• **Saved entries**
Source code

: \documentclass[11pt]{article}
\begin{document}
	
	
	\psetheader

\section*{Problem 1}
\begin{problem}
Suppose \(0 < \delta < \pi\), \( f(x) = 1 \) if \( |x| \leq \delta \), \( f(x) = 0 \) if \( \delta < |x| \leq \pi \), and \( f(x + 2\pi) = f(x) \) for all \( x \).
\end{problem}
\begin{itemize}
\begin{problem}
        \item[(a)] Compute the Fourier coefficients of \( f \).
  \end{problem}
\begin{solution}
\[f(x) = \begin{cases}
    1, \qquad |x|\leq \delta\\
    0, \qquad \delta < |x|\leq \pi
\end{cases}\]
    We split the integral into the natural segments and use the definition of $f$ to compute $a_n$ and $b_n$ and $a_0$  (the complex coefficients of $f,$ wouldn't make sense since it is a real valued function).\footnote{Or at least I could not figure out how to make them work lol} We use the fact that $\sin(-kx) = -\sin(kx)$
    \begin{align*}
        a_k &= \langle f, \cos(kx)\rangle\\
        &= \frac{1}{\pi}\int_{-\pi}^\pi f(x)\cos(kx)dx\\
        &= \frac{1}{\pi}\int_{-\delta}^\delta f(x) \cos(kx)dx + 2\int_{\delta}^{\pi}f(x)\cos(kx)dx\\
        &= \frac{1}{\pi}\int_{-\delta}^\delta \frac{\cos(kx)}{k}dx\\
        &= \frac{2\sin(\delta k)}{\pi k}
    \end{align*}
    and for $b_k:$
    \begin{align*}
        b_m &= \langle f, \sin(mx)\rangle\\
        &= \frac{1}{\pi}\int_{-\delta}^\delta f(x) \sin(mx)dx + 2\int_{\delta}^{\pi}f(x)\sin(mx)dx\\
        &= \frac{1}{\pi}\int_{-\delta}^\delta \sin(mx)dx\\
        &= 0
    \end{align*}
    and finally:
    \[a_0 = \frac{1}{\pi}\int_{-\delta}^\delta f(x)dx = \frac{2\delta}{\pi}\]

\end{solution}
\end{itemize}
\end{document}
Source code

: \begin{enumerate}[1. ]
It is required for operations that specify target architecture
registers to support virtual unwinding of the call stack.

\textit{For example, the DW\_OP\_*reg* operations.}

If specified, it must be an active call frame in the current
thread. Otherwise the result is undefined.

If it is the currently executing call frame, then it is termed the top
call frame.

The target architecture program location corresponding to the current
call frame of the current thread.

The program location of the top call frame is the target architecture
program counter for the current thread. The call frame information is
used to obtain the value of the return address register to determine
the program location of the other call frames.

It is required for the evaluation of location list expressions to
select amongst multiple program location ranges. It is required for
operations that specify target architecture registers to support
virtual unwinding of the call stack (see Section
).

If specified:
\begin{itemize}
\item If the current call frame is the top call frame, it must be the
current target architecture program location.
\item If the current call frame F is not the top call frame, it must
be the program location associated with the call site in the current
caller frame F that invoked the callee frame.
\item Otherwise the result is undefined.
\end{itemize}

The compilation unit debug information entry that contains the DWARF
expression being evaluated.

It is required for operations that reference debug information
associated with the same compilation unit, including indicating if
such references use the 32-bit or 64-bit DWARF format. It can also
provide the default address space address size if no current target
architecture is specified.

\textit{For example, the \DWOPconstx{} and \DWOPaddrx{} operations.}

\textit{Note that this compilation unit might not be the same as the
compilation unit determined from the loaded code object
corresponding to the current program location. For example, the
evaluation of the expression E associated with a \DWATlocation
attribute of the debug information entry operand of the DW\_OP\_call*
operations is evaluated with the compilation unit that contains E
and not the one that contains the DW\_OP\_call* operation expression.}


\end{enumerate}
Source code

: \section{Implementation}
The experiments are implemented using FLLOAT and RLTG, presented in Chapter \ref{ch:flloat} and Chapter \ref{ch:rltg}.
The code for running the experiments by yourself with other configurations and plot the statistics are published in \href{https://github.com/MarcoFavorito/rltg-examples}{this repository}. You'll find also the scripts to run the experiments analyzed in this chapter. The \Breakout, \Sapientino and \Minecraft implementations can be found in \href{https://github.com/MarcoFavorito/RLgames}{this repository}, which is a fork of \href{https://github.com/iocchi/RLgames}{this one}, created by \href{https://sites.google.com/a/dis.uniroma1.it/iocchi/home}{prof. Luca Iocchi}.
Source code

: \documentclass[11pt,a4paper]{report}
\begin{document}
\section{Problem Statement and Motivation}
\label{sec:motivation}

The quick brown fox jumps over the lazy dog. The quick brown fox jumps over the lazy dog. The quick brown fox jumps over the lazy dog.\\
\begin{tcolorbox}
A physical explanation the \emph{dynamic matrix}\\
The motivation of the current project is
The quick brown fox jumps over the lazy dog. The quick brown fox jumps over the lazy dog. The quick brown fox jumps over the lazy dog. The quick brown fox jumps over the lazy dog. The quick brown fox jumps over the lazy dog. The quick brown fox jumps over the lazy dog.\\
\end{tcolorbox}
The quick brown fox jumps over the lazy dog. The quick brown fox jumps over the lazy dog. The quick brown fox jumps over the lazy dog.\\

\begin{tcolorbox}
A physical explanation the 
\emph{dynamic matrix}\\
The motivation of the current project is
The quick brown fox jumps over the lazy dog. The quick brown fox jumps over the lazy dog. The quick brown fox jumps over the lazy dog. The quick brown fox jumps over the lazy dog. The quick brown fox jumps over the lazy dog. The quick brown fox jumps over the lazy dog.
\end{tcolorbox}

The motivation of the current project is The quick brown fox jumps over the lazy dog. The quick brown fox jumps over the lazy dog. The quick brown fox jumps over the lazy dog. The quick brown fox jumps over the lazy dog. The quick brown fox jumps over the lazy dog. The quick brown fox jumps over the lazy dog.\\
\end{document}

• **What to work on**
Each line above needs to be repeated exactly, with nothing omitted.

• **Expected answer**
Source code

: \documentclass[11pt]{article}
\begin{document}
	
	
	\psetheader

\section*{Problem 1}
\begin{problem}
Suppose \(0 < \delta < \pi\), \( f(x) = 1 \) if \( |x| \leq \delta \), \( f(x) = 0 \) if \( \delta < |x| \leq \pi \), and \( f(x + 2\pi) = f(x) \) for all \( x \).
\end{problem}
\begin{itemize}
\begin{problem}
        \item[(a)] Compute the Fourier coefficients of \( f \).
  \end{problem}
\begin{solution}
\[f(x) = \begin{cases}
    1, \qquad |x|\leq \delta\\
    0, \qquad \delta < |x|\leq \pi
\end{cases}\]
    We split the integral into the natural segments and use the definition of $f$ to compute $a_n$ and $b_n$ and $a_0$  (the complex coefficients of $f,$ wouldn't make sense since it is a real valued function).\footnote{Or at least I could not figure out how to make them work lol} We use the fact that $\sin(-kx) = -\sin(kx)$
    \begin{align*}
        a_k &= \langle f, \cos(kx)\rangle\\
        &= \frac{1}{\pi}\int_{-\pi}^\pi f(x)\cos(kx)dx\\
        &= \frac{1}{\pi}\int_{-\delta}^\delta f(x) \cos(kx)dx + 2\int_{\delta}^{\pi}f(x)\cos(kx)dx\\
        &= \frac{1}{\pi}\int_{-\delta}^\delta \frac{\cos(kx)}{k}dx\\
        &= \frac{2\sin(\delta k)}{\pi k}
    \end{align*}
    and for $b_k:$
    \begin{align*}
        b_m &= \langle f, \sin(mx)\rangle\\
        &= \frac{1}{\pi}\int_{-\delta}^\delta f(x) \sin(mx)dx + 2\int_{\delta}^{\pi}f(x)\sin(mx)dx\\
        &= \frac{1}{\pi}\int_{-\delta}^\delta \sin(mx)dx\\
        &= 0
    \end{align*}
    and finally:
    \[a_0 = \frac{1}{\pi}\int_{-\delta}^\delta f(x)dx = \frac{2\delta}{\pi}\]

\end{solution}
\end{itemize}
\end{document}
Source code

: \begin{enumerate}[1. ]
It is required for operations that specify target architecture
registers to support virtual unwinding of the call stack.

\textit{For example, the DW\_OP\_*reg* operations.}

If specified, it must be an active call frame in the current
thread. Otherwise the result is undefined.

If it is the currently executing call frame, then it is termed the top
call frame.

The target architecture program location corresponding to the current
call frame of the current thread.

The program location of the top call frame is the target architecture
program counter for the current thread. The call frame information is
used to obtain the value of the return address register to determine
the program location of the other call frames.

It is required for the evaluation of location list expressions to
select amongst multiple program location ranges. It is required for
operations that specify target architecture registers to support
virtual unwinding of the call stack (see Section
).

If specified:
\begin{itemize}
\item If the current call frame is the top call frame, it must be the
current target architecture program location.
\item If the current call frame F is not the top call frame, it must
be the program location associated with the call site in the current
caller frame F that invoked the callee frame.
\item Otherwise the result is undefined.
\end{itemize}

The compilation unit debug information entry that contains the DWARF
expression being evaluated.

It is required for operations that reference debug information
associated with the same compilation unit, including indicating if
such references use the 32-bit or 64-bit DWARF format. It can also
provide the default address space address size if no current target
architecture is specified.

\textit{For example, the \DWOPconstx{} and \DWOPaddrx{} operations.}

\textit{Note that this compilation unit might not be the same as the
compilation unit determined from the loaded code object
corresponding to the current program location. For example, the
evaluation of the expression E associated with a \DWATlocation
attribute of the debug information entry operand of the DW\_OP\_call*
operations is evaluated with the compilation unit that contains E
and not the one that contains the DW\_OP\_call* operation expression.}


\end{enumerate}
Source code

: \section{Implementation}
The experiments are implemented using FLLOAT and RLTG, presented in Chapter \ref{ch:flloat} and Chapter \ref{ch:rltg}.
The code for running the experiments by yourself with other configurations and plot the statistics are published in \href{https://github.com/MarcoFavorito/rltg-examples}{this repository}. You'll find also the scripts to run the experiments analyzed in this chapter. The \Breakout, \Sapientino and \Minecraft implementations can be found in \href{https://github.com/MarcoFavorito/RLgames}{this repository}, which is a fork of \href{https://github.com/iocchi/RLgames}{this one}, created by \href{https://sites.google.com/a/dis.uniroma1.it/iocchi/home}{prof. Luca Iocchi}.
Source code

: \documentclass[11pt,a4paper]{report}
\begin{document}
\section{Problem Statement and Motivation}
\label{sec:motivation}

The quick brown fox jumps over the lazy dog. The quick brown fox jumps over the lazy dog. The quick brown fox jumps over the lazy dog.\\
\begin{tcolorbox}
A physical explanation the \emph{dynamic matrix}\\
The motivation of the current project is
The quick brown fox jumps over the lazy dog. The quick brown fox jumps over the lazy dog. The quick brown fox jumps over the lazy dog. The quick brown fox jumps over the lazy dog. The quick brown fox jumps over the lazy dog. The quick brown fox jumps over the lazy dog.\\
\end{tcolorbox}
The quick brown fox jumps over the lazy dog. The quick brown fox jumps over the lazy dog. The quick brown fox jumps over the lazy dog.\\

\begin{tcolorbox}
A physical explanation the 
\emph{dynamic matrix}\\
The motivation of the current project is
The quick brown fox jumps over the lazy dog. The quick brown fox jumps over the lazy dog. The quick brown fox jumps over the lazy dog. The quick brown fox jumps over the lazy dog. The quick brown fox jumps over the lazy dog. The quick brown fox jumps over the lazy dog.
\end{tcolorbox}

The motivation of the current project is The quick brown fox jumps over the lazy dog. The quick brown fox jumps over the lazy dog. The quick brown fox jumps over the lazy dog. The quick brown fox jumps over the lazy dog. The quick brown fox jumps over the lazy dog. The quick brown fox jumps over the lazy dog.\\
\end{document}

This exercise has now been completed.